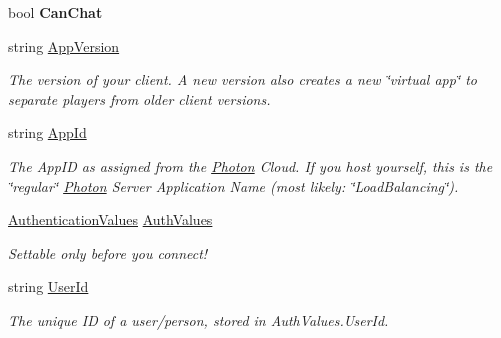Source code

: \begin{DoxyCompactItemize}
\item 
bool {\bfseries Can\+Chat}\hypertarget{class_exit_games_1_1_client_1_1_photon_1_1_chat_1_1_chat_client_a71c10e565150962413bb1abaa89af66a}{}\label{class_exit_games_1_1_client_1_1_photon_1_1_chat_1_1_chat_client_a71c10e565150962413bb1abaa89af66a}

\item 
string \hyperlink{class_exit_games_1_1_client_1_1_photon_1_1_chat_1_1_chat_client_a96bec51384215e8622397b8fe2fc90e1}{App\+Version}
\begin{DoxyCompactList}\small\item\em The version of your client. A new version also creates a new \char`\"{}virtual app\char`\"{} to separate players from older client versions.\end{DoxyCompactList}\item 
string \hyperlink{class_exit_games_1_1_client_1_1_photon_1_1_chat_1_1_chat_client_a876c9a53400fe18fc365775ca728928f}{App\+Id}
\begin{DoxyCompactList}\small\item\em The App\+ID as assigned from the \hyperlink{namespace_exit_games_1_1_client_1_1_photon}{Photon} Cloud. If you host yourself, this is the \char`\"{}regular\char`\"{} \hyperlink{namespace_exit_games_1_1_client_1_1_photon}{Photon} Server Application Name (most likely\+: \char`\"{}\+Load\+Balancing\char`\"{}).\end{DoxyCompactList}\item 
\hyperlink{class_exit_games_1_1_client_1_1_photon_1_1_chat_1_1_authentication_values}{Authentication\+Values} \hyperlink{class_exit_games_1_1_client_1_1_photon_1_1_chat_1_1_chat_client_a5c03b22e8271f95ee0b46ebbd2bac651}{Auth\+Values}
\begin{DoxyCompactList}\small\item\em Settable only before you connect!\end{DoxyCompactList}\item 
string \hyperlink{class_exit_games_1_1_client_1_1_photon_1_1_chat_1_1_chat_client_a8f757bc4e9f4038dc388a8fee3f47150}{User\+Id}
\begin{DoxyCompactList}\small\item\em The unique ID of a user/person, stored in Auth\+Values.\+User\+Id. \end{DoxyCompactList}\item 

\end{DoxyCompactItemize}
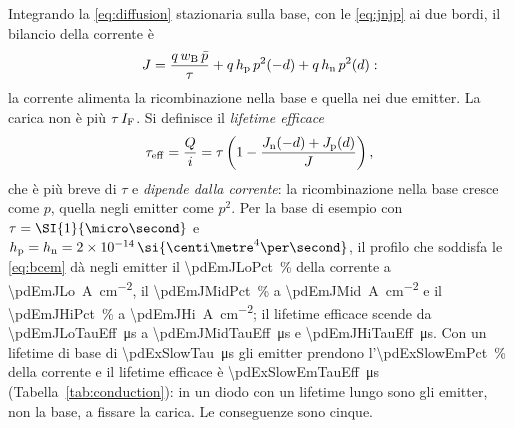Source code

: \documentclass[10pt,a4paper]{scrartcl}
\let\newcommand\pdvaluedefine
\newcommand{\IF}{I_\mathrm{F}}
\newcommand{\wB}{w_\mathrm{B}}
\newcommand{\Jn}{J_\mathrm{n}}
\newcommand{\Jp}{J_\mathrm{p}}
\begin{document}
Integrando la \eqref{eq:diffusion} stazionaria sulla base, con le \eqref{eq:jnjp} ai due bordi, il bilancio della corrente è
\begin{equation}
J = \frac{q\,\wB\,\bar p}{\tau} + q\,h_\mathrm{p}\,p^2(-d) + q\,h_\mathrm{n}\,p^2(d) :
\label{eq:emitterbal}
\end{equation}
la corrente alimenta la ricombinazione nella base e quella nei due emitter. La carica non è più $\tau\,\IF$. Si definisce il \emph{lifetime efficace}
\begin{equation}
\tau_\mathrm{eff} = \frac{Q}{i} = \tau\left(1 - \frac{\Jn(-d) + \Jp(d)}{J}\right) ,
\label{eq:taueff}
\end{equation}
che è più breve di $\tau$ e \emph{dipende dalla corrente}: la ricombinazione nella base cresce come $p$, quella negli emitter come $p^2$. Per la base di esempio con $\tau = \SI{\pdExMidTau}{\micro\second}$ e $h_\mathrm{p} = h_\mathrm{n} = \pdHem\,\si{\centi\metre^4\per\second}$, il profilo che soddisfa le \eqref{eq:bcem} dà negli emitter il \SI{\pdEmJLoPct}{\percent} della corrente a \SI{\pdEmJLo}{\ampere\per\centi\metre\squared}, il \SI{\pdEmJMidPct}{\percent} a \SI{\pdEmJMid}{\ampere\per\centi\metre\squared} e il \SI{\pdEmJHiPct}{\percent} a \SI{\pdEmJHi}{\ampere\per\centi\metre\squared}; il lifetime efficace scende da \SI{\pdEmJLoTauEff}{\micro\second} a \SI{\pdEmJMidTauEff}{\micro\second} e \SI{\pdEmJHiTauEff}{\micro\second}. Con un lifetime di base di \SI{\pdExSlowTau}{\micro\second} gli emitter prendono l'\SI{\pdExSlowEmPct}{\percent} della corrente e il lifetime efficace è \SI{\pdExSlowEmTauEff}{\micro\second} (Tabella~\ref{tab:conduction}): in un diodo con un lifetime lungo sono gli emitter, non la base, a fissare la carica. Le conseguenze sono cinque.
\end{document}
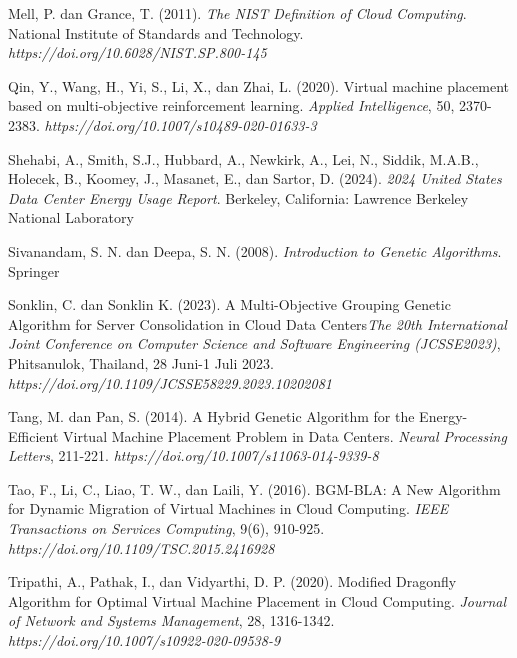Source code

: \begin{thebibliography}{99}
	

	Mell, P. dan Grance, T. (2011). \textit{The NIST Definition of Cloud Computing}. National Institute of Standards and Technology. \textit{https://doi.org/10.6028/NIST.SP.800-145} 
	
	

	Qin, Y., Wang, H., Yi, S., Li, X., dan Zhai, L. (2020). Virtual machine placement based on multi-objective reinforcement learning. \textit{Applied Intelligence}, 50, 2370-2383. \textit{https://doi.org/10.1007/s10489-020-01633-3} 
	
	

	Shehabi, A., Smith, S.J., Hubbard, A., Newkirk, A., Lei, N., Siddik, M.A.B., Holecek, B., Koomey,
	J., Masanet, E., dan Sartor, D. (2024). \textit{2024 United States Data Center Energy Usage Report}. Berkeley, California: Lawrence Berkeley National Laboratory
	
	

	Sivanandam, S. N. dan Deepa, S. N. (2008). \textit{Introduction to Genetic Algorithms}. Springer 
	
	

	Sonklin, C. dan Sonklin K. (2023). A Multi-Objective Grouping Genetic Algorithm for Server Consolidation in Cloud Data Centers\textit{The 20th International Joint Conference on Computer Science and Software Engineering (JCSSE2023)}, Phitsanulok, Thailand, 28 Juni-1 Juli 2023. \textit{https://doi.org/10.1109/JCSSE58229.2023.10202081}
	
	

	Tang, M. dan Pan, S. (2014). A Hybrid Genetic Algorithm for the Energy-Efficient Virtual Machine Placement Problem in Data Centers. \textit{Neural Processing Letters}, 211-221. \textit{https://doi.org/10.1007/s11063-014-9339-8}
	
	

	Tao, F., Li, C., Liao, T. W., dan Laili, Y. (2016). BGM-BLA: A New Algorithm for Dynamic Migration of Virtual Machines in Cloud Computing. \textit{IEEE Transactions on Services Computing}, 9(6), 910-925. \textit{https://doi.org/10.1109/TSC.2015.2416928}

	

	Tripathi, A., Pathak, I., dan Vidyarthi, D. P. (2020). Modified Dragonfly Algorithm for Optimal Virtual Machine Placement in Cloud Computing. \textit{Journal of Network and Systems Management}, 28, 1316-1342. \textit{https://doi.org/10.1007/s10922-020-09538-9}
	

\end{thebibliography}
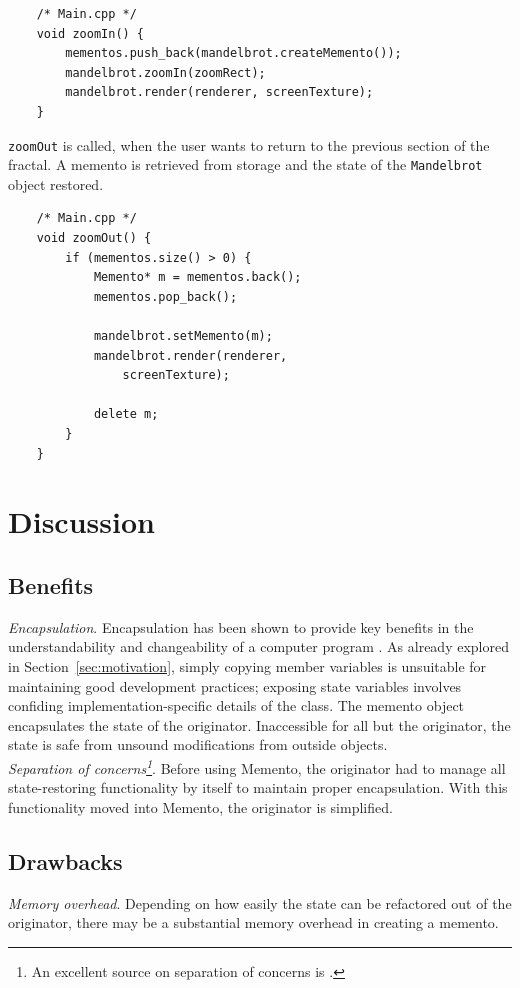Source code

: \documentclass[11pt, a4paper, twoside]{article}
\begin{document}
	\begin{lstlisting}
	/* Main.cpp */
	void zoomIn() {
		mementos.push_back(mandelbrot.createMemento());
		mandelbrot.zoomIn(zoomRect);
		mandelbrot.render(renderer, screenTexture);
	}
	\end{lstlisting}
	
	\verb|zoomOut| is called, when the user wants to return to the previous section of the fractal. A memento is retrieved from storage and the state of the \verb|Mandelbrot| object restored.
	
	\begin{lstlisting}
	/* Main.cpp */
	void zoomOut() {
		if (mementos.size() > 0) {
			Memento* m = mementos.back();
			mementos.pop_back();
			
			mandelbrot.setMemento(m);
			mandelbrot.render(renderer,
				screenTexture);
			
			delete m;
		}
	}
	\end{lstlisting}
	
	\section{Discussion}
	
	\subsection{Benefits}
	\label{sec:benefits}
	\emph{Encapsulation}. Encapsulation has been shown to provide key benefits in the understandability and changeability of a computer program \cite{snyder1986}. As already explored in Section~\ref{sec:motivation}, simply copying member variables is unsuitable for maintaining good development practices; exposing state variables involves confiding implementation-specific details of the class. The memento object encapsulates the state of the originator. Inaccessible for all but the originator, the state is safe from unsound modifications from outside objects. \\
	
	\noindent\emph{Separation of concerns\footnote{An excellent source on separation of concerns is \cite{Huersch95}.}}. Before using Memento, the originator had to manage all state-restoring functionality by itself to maintain proper encapsulation. With this functionality moved into Memento, the originator is simplified.
	
	\subsection{Drawbacks}
	\emph{Memory overhead}. Depending on how easily the state can be refactored out of the originator, there may be a substantial memory overhead in creating a memento. \\
	
\end{document}
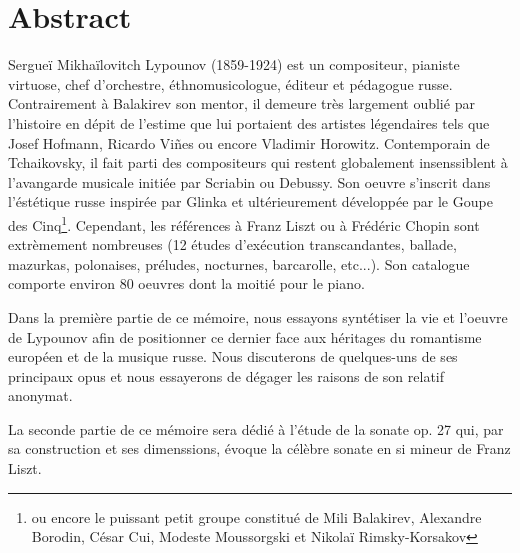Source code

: 
\chapter*{Abstract}

Sergueï Mikhaïlovitch Lypounov (1859-1924) est un compositeur, pianiste virtuose,
chef d'orchestre, éthnomusicologue, éditeur et pédagogue russe. Contrairement à
Balakirev son mentor, il demeure très largement oublié par l'histoire en dépit
de l'estime que lui portaient des artistes légendaires tels que Josef Hofmann,
Ricardo Vi\~{n}es ou encore Vladimir Horowitz.
Contemporain de Tchaikovsky, il fait parti des compositeurs qui restent globalement
insenssiblent à l'avangarde musicale initiée par Scriabin ou Debussy. Son oeuvre
s'inscrit dans l'éstétique russe inspirée par Glinka et ultérieurement développée
par le Goupe des Cinq\footnote{ou encore le puissant petit groupe constitué de Mili
Balakirev, Alexandre Borodin, César Cui, Modeste Moussorgski et Nikolaï
Rimsky-Korsakov}. Cependant, les références à Franz Liszt ou à Frédéric Chopin
sont extrèmement nombreuses (12 études d'exécution transcandantes, ballade,
mazurkas, polonaises, préludes, nocturnes, barcarolle, etc...). Son catalogue
comporte environ 80 oeuvres dont la moitié pour le piano.

Dans la première partie de ce mémoire, nous essayons syntétiser la vie et
l'oeuvre de Lypounov afin de positionner ce dernier face aux héritages du
romantisme européen et de la musique russe. Nous discuterons de quelques-uns
de ses principaux opus et nous essayerons de dégager les raisons de son relatif
anonymat.

La seconde partie de ce mémoire sera dédié à l'étude de la sonate op. 27 qui,
par sa construction et ses dimenssions, évoque la célèbre sonate en si mineur
de Franz Liszt.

- _What to work on_
Every line containing the word "Auth" should be copied from the material.

- _Response to the exercise_
\hyperlink{class_exit_games_1_1_client_1_1_photon_1_1_chat_1_1_authentication_values}{Authentication\+Values} \hyperlink{class_exit_games_1_1_client_1_1_photon_1_1_chat_1_1_chat_client_a5c03b22e8271f95ee0b46ebbd2bac651}{Auth\+Values}
\begin{DoxyCompactList}\small\item\em The unique ID of a user/person, stored in Auth\+Values.\+User\+Id. \end{DoxyCompactList}\item 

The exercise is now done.